#### EXERCISE REQUIREMENTS
Please reproduce the listing verbatim, without its images.

··· SOURCE MATERIAL

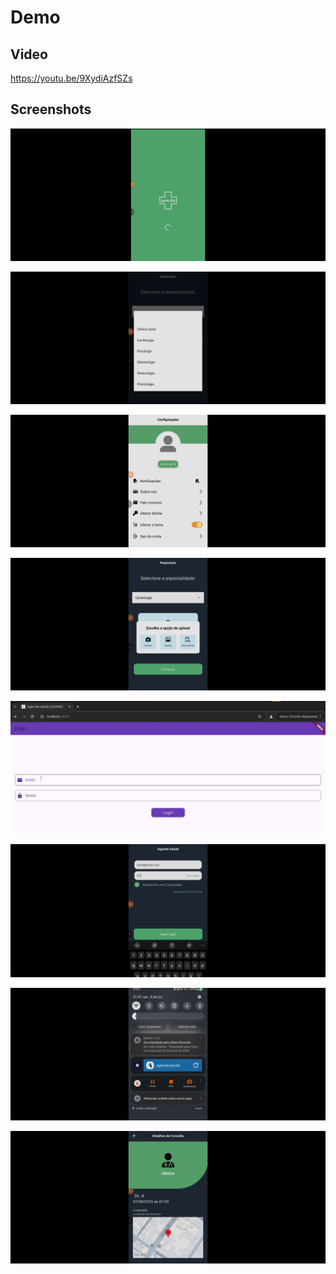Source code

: # Demo

## Video

https://youtu.be/9XydiAzfSZs

## Screenshots

![alt text](<images/Captura de Tela (95).png>) 

![alt text](<images/Captura de Tela (96).png>) 

![alt text](<images/Captura de Tela (100).png>) 

![alt text](<images/Captura de Tela (101).png>) 

![alt text](<images/Captura de Tela (102).png>) 

![alt text](<images/Captura de Tela (103).png>) 

![alt text](<images/Captura de Tela (104).png>) 

![alt text](<images/Captura de Tela (105).png>)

······

#### RESULT FOR THIS EXERCISE
Source code

: # Demo

## Video

https://youtu.be/9XydiAzfSZs

## Screenshots

![alt text](<images/Captura de Tela (95).png>) 

![alt text](<images/Captura de Tela (96).png>) 

![alt text](<images/Captura de Tela (100).png>) 

![alt text](<images/Captura de Tela (101).png>) 

![alt text](<images/Captura de Tela (102).png>) 

![alt text](<images/Captura de Tela (103).png>) 

![alt text](<images/Captura de Tela (104).png>) 

![alt text](<images/Captura de Tela (105).png>)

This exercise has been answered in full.